DATA FOR PROCESSING:
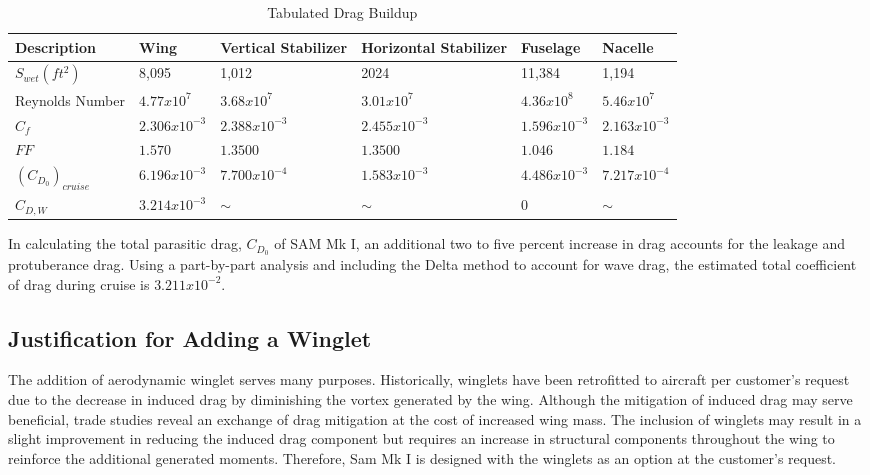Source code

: \begin{table}[!h]
    \centering
    \caption{Tabulated Drag Buildup}
    \begin{tabular}{|p{0.75in}||p{0.75in}|p{0.75in}|p{0.75in}|p{0.75in}|p{0.75in}|}\toprule
        \textbf{Description} & \textbf{Wing} & \textbf{Vertical \newline Stabilizer} & \textbf{Horizontal \newline Stabilizer} & \textbf{Fuselage} & \textbf{Nacelle}  \\ \hline \hline
        $S_{wet} (ft^2)$ & 8,095 & 1,012 & 2024 & 11,384 & 1,194 \\ \hline
        Reynolds Number & $4.77x10^7$ & $3.68x10^7$ & $3.01x10^7$ & $4.36 x 10^8$ & $5.46 x 10^7$ \\ \hline
        $C_{f}$ & $2.306 x 10^{-3}$ & $2.388 x 10^{-3}$ & $2.455 x 10^{-3}$ & $1.596 x 10^{-3}$ & $2.163 x 10^{-3}$ \\ \hline
        $FF$ & $1.570$ & $1.3500$ & $1.3500$ & $1.046$ & $1.184$ \\ \hline
        \textbf{$(C_{D_{0}})_{cruise}$} & $6.196 x 10^{-3}$ & $7.700 x 10^{-4}$ & $1.583 x 10^{-3}$ & $4.486 x 10^{-3}$ & $7.217x10^{-4}$ \\ \midrule
        \textbf{$C_{D,W}$} & $3.214 x 10^{-3}$ & $\sim$ & $\sim$ & 0 & $\sim$ \\ \bottomrule
    \end{tabular}
    \label{tab:dragbuildup}
\end{table}

In calculating the total parasitic drag, $C_{D_{0}}$ of SAM Mk I, an additional two to five percent increase in drag accounts for the leakage and protuberance drag. \cite{raymer}  Using a part-by-part analysis and including the Delta method to account for wave drag, the estimated total coefficient of drag during cruise is $3.211 x 10^{-2}$.

\subsection{Justification for Adding a Winglet}
The addition of aerodynamic winglet serves many purposes.  Historically, winglets have been retrofitted to aircraft per customer's request due to the decrease in induced drag by diminishing the vortex generated by the wing\cite{winglets}.  Although the mitigation of induced drag may serve beneficial, trade studies reveal an exchange of drag mitigation at the cost of increased wing mass.  The inclusion of winglets may result in a slight improvement in reducing the induced drag component but requires an increase in structural components throughout the wing to reinforce the additional generated moments.  Therefore, Sam Mk I is designed with the winglets as an option at the customer's request.


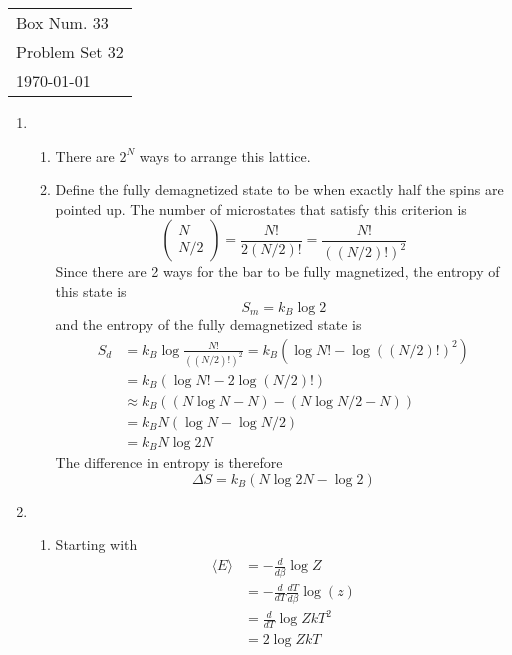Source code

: \documentclass[10pt]{article}
\begin{document}
  \begin{tabular}{l}
    Box Num. 33 \\
    Problem Set 32 \\
    \today
  \end{tabular}

  \begin{enumerate}
    \item \begin{enumerate}
        \item There are $2^N$ ways to arrange this lattice.

        \item Define the fully demagnetized state to be when exactly half the spins are pointed up. The number of microstates that satisfy this criterion is
        \begin{equation*}
            \begin{pmatrix}N \\ N/2 \end{pmatrix} = \frac{N!}{2(N/2)!} = \frac{N!}{((N/2)!)^2}
        \end{equation*}
        Since there are 2 ways for the bar to be fully magnetized, the entropy of this state is
        \begin{equation*}
            S_{m} = k_B \log 2
        \end{equation*}
        and the entropy of the fully demagnetized state is
        \begin{align*}
            S_{d} &= k_B \log \frac{N!}{((N/2)!)^2} = k_B \left(\log N! - \log ((N/2)!)^2 \right) \\
            &= k_B \left(\log N! - 2\log (N/2)!\right) \\
            &\approx k_B \left(
                (N \log N - N) - (N \log N/2 - N)
            \right) \\
            &= k_B N (\log N - \log N/2) \\
            &= k_B N \log 2 N
        \end{align*}
        The difference in entropy is therefore
        \begin{equation*}
            \Delta S = k_B (N \log 2 N - \log 2)
        \end{equation*}
    \end{enumerate}

    \item \begin{enumerate}
        \item Starting with
        \begin{align*}
            \langle E \rangle &= -\frac{d}{d\beta}\log Z \\
            &= -\frac{d}{dT} \frac{dT}{d\beta} \log(z) \\
            &= \frac{d}{dT} \log Z k T^2 \\
            &= 2\log Z kT
        \end{align*}
    \end{enumerate}


\end{enumerate}
\end{document}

WORK REQUEST: Once the pictures are set aside, please output all the data word for word.

ANSWER BOX:
Source code

: \begin{table}[!h]
    \centering
    \caption{Tabulated Drag Buildup}
    \begin{tabular}{|p{0.75in}||p{0.75in}|p{0.75in}|p{0.75in}|p{0.75in}|p{0.75in}|}\toprule
        \textbf{Description} & \textbf{Wing} & \textbf{Vertical \newline Stabilizer} & \textbf{Horizontal \newline Stabilizer} & \textbf{Fuselage} & \textbf{Nacelle}  \\ \hline \hline
        $S_{wet} (ft^2)$ & 8,095 & 1,012 & 2024 & 11,384 & 1,194 \\ \hline
        Reynolds Number & $4.77x10^7$ & $3.68x10^7$ & $3.01x10^7$ & $4.36 x 10^8$ & $5.46 x 10^7$ \\ \hline
        $C_{f}$ & $2.306 x 10^{-3}$ & $2.388 x 10^{-3}$ & $2.455 x 10^{-3}$ & $1.596 x 10^{-3}$ & $2.163 x 10^{-3}$ \\ \hline
        $FF$ & $1.570$ & $1.3500$ & $1.3500$ & $1.046$ & $1.184$ \\ \hline
        \textbf{$(C_{D_{0}})_{cruise}$} & $6.196 x 10^{-3}$ & $7.700 x 10^{-4}$ & $1.583 x 10^{-3}$ & $4.486 x 10^{-3}$ & $7.217x10^{-4}$ \\ \midrule
        \textbf{$C_{D,W}$} & $3.214 x 10^{-3}$ & $\sim$ & $\sim$ & 0 & $\sim$ \\ \bottomrule
    \end{tabular}
    \label{tab:dragbuildup}
\end{table}

In calculating the total parasitic drag, $C_{D_{0}}$ of SAM Mk I, an additional two to five percent increase in drag accounts for the leakage and protuberance drag. \cite{raymer}  Using a part-by-part analysis and including the Delta method to account for wave drag, the estimated total coefficient of drag during cruise is $3.211 x 10^{-2}$.

\subsection{Justification for Adding a Winglet}
The addition of aerodynamic winglet serves many purposes.  Historically, winglets have been retrofitted to aircraft per customer's request due to the decrease in induced drag by diminishing the vortex generated by the wing\cite{winglets}.  Although the mitigation of induced drag may serve beneficial, trade studies reveal an exchange of drag mitigation at the cost of increased wing mass.  The inclusion of winglets may result in a slight improvement in reducing the induced drag component but requires an increase in structural components throughout the wing to reinforce the additional generated moments.  Therefore, Sam Mk I is designed with the winglets as an option at the customer's request.


Source code

: \documentclass[10pt]{article}
\begin{document}
  \begin{tabular}{l}
    Box Num. 33 \\
    Problem Set 32 \\
    \today
  \end{tabular}

  \begin{enumerate}
    \item \begin{enumerate}
        \item There are $2^N$ ways to arrange this lattice.

        \item Define the fully demagnetized state to be when exactly half the spins are pointed up. The number of microstates that satisfy this criterion is
        \begin{equation*}
            \begin{pmatrix}N \\ N/2 \end{pmatrix} = \frac{N!}{2(N/2)!} = \frac{N!}{((N/2)!)^2}
        \end{equation*}
        Since there are 2 ways for the bar to be fully magnetized, the entropy of this state is
        \begin{equation*}
            S_{m} = k_B \log 2
        \end{equation*}
        and the entropy of the fully demagnetized state is
        \begin{align*}
            S_{d} &= k_B \log \frac{N!}{((N/2)!)^2} = k_B \left(\log N! - \log ((N/2)!)^2 \right) \\
            &= k_B \left(\log N! - 2\log (N/2)!\right) \\
            &\approx k_B \left(
                (N \log N - N) - (N \log N/2 - N)
            \right) \\
            &= k_B N (\log N - \log N/2) \\
            &= k_B N \log 2 N
        \end{align*}
        The difference in entropy is therefore
        \begin{equation*}
            \Delta S = k_B (N \log 2 N - \log 2)
        \end{equation*}
    \end{enumerate}

    \item \begin{enumerate}
        \item Starting with
        \begin{align*}
            \langle E \rangle &= -\frac{d}{d\beta}\log Z \\
            &= -\frac{d}{dT} \frac{dT}{d\beta} \log(z) \\
            &= \frac{d}{dT} \log Z k T^2 \\
            &= 2\log Z kT
        \end{align*}
    \end{enumerate}


\end{enumerate}
\end{document}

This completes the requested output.